Mandato da Vereadora Soninha Francine

Cannabis Medicinal: veja o fórum completo!

5 de dezembro de 2018

“O médico da Rainha Vitória já usava Cannabis em 1848 para tratamento de convulsões”. A frase do historiador Rafael Zanatto demonstra o quanto é antigo o conhecimento do uso da planta comumente conhecida como maconha para cuidados médicos.

Rafael é pesquisador do Centro Brasileiro de Informações sobre Drogas Psicotrópicas (CEBRID), da Universidade Federal de São Paulo (Unifesp), e foi um dos palestrantes do III Fórum Municipal de Cannabis Medicinal, realizado no último sábado, dia 1 de dezembro, pela Sociedade Brasileira de Estudos da Cannabis (SBEC), com o apoio do mandato da vereadora Soninha Francine.

História

O uso da Cannabis para o tratamento da epilepsia voltou à tona nos últimos anos, mas Rafael conta que a erva já era utilizada para controle desta doença há séculos.

“A gente pensa ‘que bom que a medicina desenvolveu’, mas como essas coisas eram tratadas antes? Há 100 anos era justamente com Cannabis.”

Em suas pesquisas ele encontrou registros médicos de dois acompanhamentos de caso de 1872, feitos pelo médico Dr Sinclair:

“O Joshua, que era uma criança, tinha convulsões noturnas e era tratado com Brometo de Sódio. Isso o deixava violento e irritadiço, além de ter efeitos colaterais como prejuízo dos rins. Dr Sinclair começou a usar Cannabis Índica. Em duas semanas as crises zeraram e ele recuperou o movimento. Em dois meses a saúde já estava em outro nível, com melhora em comportamento.
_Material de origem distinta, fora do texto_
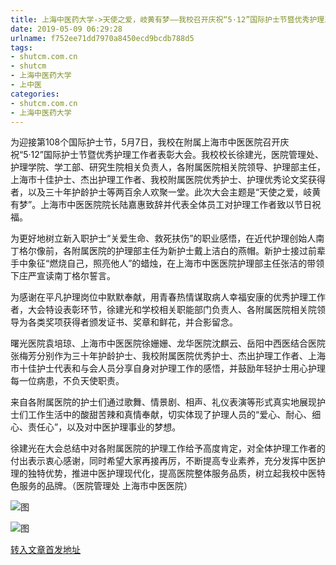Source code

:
 ```yaml
---
title: 上海中医药大学->天使之爱，岐黄有梦——我校召开庆祝“5·12”国际护士节暨优秀护理工作者表彰大会 | shutcm.com.cn
date: 2019-05-09 06:29:28
urlname: f752ee71dd7970a8450ecd9bcdb788d5
tags: 
- shutcm.com.cn
- shutcm
- 上海中医药大学
- 上中医
categories:
- shutcm.com.cn
- 上海中医药大学
---
```



为迎接第108个国际护士节，5月7日，我校在附属上海市中医医院召开庆祝“5·12”国际护士节暨优秀护理工作者表彰大会。我校校长徐建光，医院管理处、护理学院、学工部、研究生院相关负责人，各附属医院相关院领导、护理部主任，上海市十佳护士、杰出护理工作者、我校附属医院优秀护士、护理优秀论文奖获得者，以及三十年护龄护士等两百余人欢聚一堂。此次大会主题是“天使之爱，岐黄有梦”。上海市中医医院院长陆嘉惠致辞并代表全体员工对护理工作者致以节日祝福。

为更好地树立新入职护士“关爱生命、救死扶伤”的职业感悟，在近代护理创始人南丁格尔像前，各附属医院的护理部主任为新护士戴上洁白的燕帽。新护士接过前辈手中象征“燃烧自己，照亮他人”的蜡烛，在上海市中医医院护理部主任张洁的带领下庄严宣读南丁格尔誓言。

为感谢在平凡护理岗位中默默奉献，用青春热情谋取病人幸福安康的优秀护理工作者，大会特设表彰环节，徐建光和学校相关职能部门负责人、各附属医院相关院领导为各类奖项获得者颁发证书、奖章和鲜花，并合影留念。

曙光医院袁培琼、上海市中医医院徐姗姗、龙华医院沈麒云、岳阳中西医结合医院张梅芳分别作为三十年护龄护士、我校附属医院优秀护士、杰出护理工作者、上海市十佳护士代表和与会人员分享自身对护理工作的感悟，并鼓励年轻护士用心护理每一位病患，不负天使职责。

来自各附属医院的护士们通过歌舞、情景剧、相声、礼仪表演等形式真实地展现护士们工作生活中的酸甜苦辣和真情奉献，切实体现了护理人员的“爱心、耐心、细心、责任心”，以及对中医护理事业的梦想。

徐建光在大会总结中对各附属医院的护理工作给予高度肯定，对全体护理工作者的付出表示衷心感谢，同时希望大家再接再厉，不断提高专业素养，充分发挥中医护理的独特优势，推进中医护理现代化，提高医院整体服务品质，树立起我校中医特色服务的品牌。（医院管理处 上海市中医医院）



![图](https://www.shutcm.edu.cn/_upload/article/images/ca/de/3d94b03b4b16904188cf41e73850/0db4f1aa-d605-4061-8009-69c6c1cd1549.jpg)

![图](https://www.shutcm.edu.cn/_upload/article/images/ca/de/3d94b03b4b16904188cf41e73850/06c12f09-3374-478c-9dd4-4db6d7aeb75d.jpg)

[转入文章首发地址](https://www.shutcm.edu.cn/2019/0509/c221a103781/page.htm)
Em seis meses houve a manutenção de zero convulsões. Depois interromperam o tratamento e as crises retornaram.

E tem também o caso da Sarah, de 19 anos, que tinha em média três crises diárias. Ela recebia o mesmo tratamento com Brometo de Sódio e tinha quadros de depressão e melancolia. Iniciaram o tratamento com Cannabis e houve tanto a melhora nas convulsões quando na depressão, reduzindo inclusive impulsos suicidas. São estudos antigos, então já sabíamos né?”

Redução de danos

O uso da Cannabis como aliada nas estratégias de redução de danos no uso de drogas também não é uma pauta nova no meio da medicina.

“Em 1878, o Dr Madison, de Nova Iorque, realizou um amplo estudo com usuários de ópio e provou que a Cannabis Índica era boa para os dependentes em quadro de abstinência, reduzindo depressão, impulsos suicidas e tremores.”

Demonização

Até então, a Cannabis era encarada como uma planta comum. Rafael conta que o olhar para a erva começou a mudar no final do século 19.

“Thomas Island faz um estudo com pacientes de um manicômio na Índia. Ele mostra que o fato de eles fumarem muita maconha estava relacionado aos delitos que cometeram, como crimes sexuais e violência. O fato de que consumiam maconha foi usado para dar início a uma campanha de combate ao uso da Cannabis. Deixa de ser uma terapia e se torna um flagelo da humanidade.”

Mesmo com essa mudança de visão começando a criar raízes, uma comissão inglesa realizou um amplo estudo nos anos de 1893 e 1894 nos países colônia.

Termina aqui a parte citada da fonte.